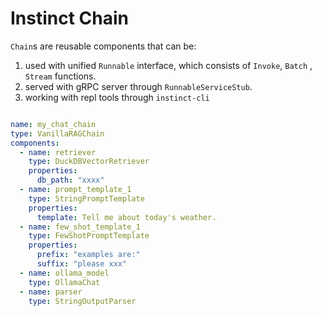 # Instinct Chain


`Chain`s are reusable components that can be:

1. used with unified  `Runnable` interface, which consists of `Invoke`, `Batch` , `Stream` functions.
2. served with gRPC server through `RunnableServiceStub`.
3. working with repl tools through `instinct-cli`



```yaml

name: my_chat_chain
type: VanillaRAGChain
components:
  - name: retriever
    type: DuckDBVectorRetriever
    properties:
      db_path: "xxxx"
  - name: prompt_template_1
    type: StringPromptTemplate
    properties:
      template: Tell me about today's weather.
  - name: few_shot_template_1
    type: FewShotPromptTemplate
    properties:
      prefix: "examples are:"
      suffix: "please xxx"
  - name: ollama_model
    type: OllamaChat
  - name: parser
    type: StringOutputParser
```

--- --- ---

All of the material above must be given again verbatim, except for the pictures.

> [Result]
 # Instinct Chain


`Chain`s are reusable components that can be:

1. used with unified  `Runnable` interface, which consists of `Invoke`, `Batch` , `Stream` functions.
2. served with gRPC server through `RunnableServiceStub`.
3. working with repl tools through `instinct-cli`



```yaml

name: my_chat_chain
type: VanillaRAGChain
components:
  - name: retriever
    type: DuckDBVectorRetriever
    properties:
      db_path: "xxxx"
  - name: prompt_template_1
    type: StringPromptTemplate
    properties:
      template: Tell me about today's weather.
  - name: few_shot_template_1
    type: FewShotPromptTemplate
    properties:
      prefix: "examples are:"
      suffix: "please xxx"
  - name: ollama_model
    type: OllamaChat
  - name: parser
    type: StringOutputParser
```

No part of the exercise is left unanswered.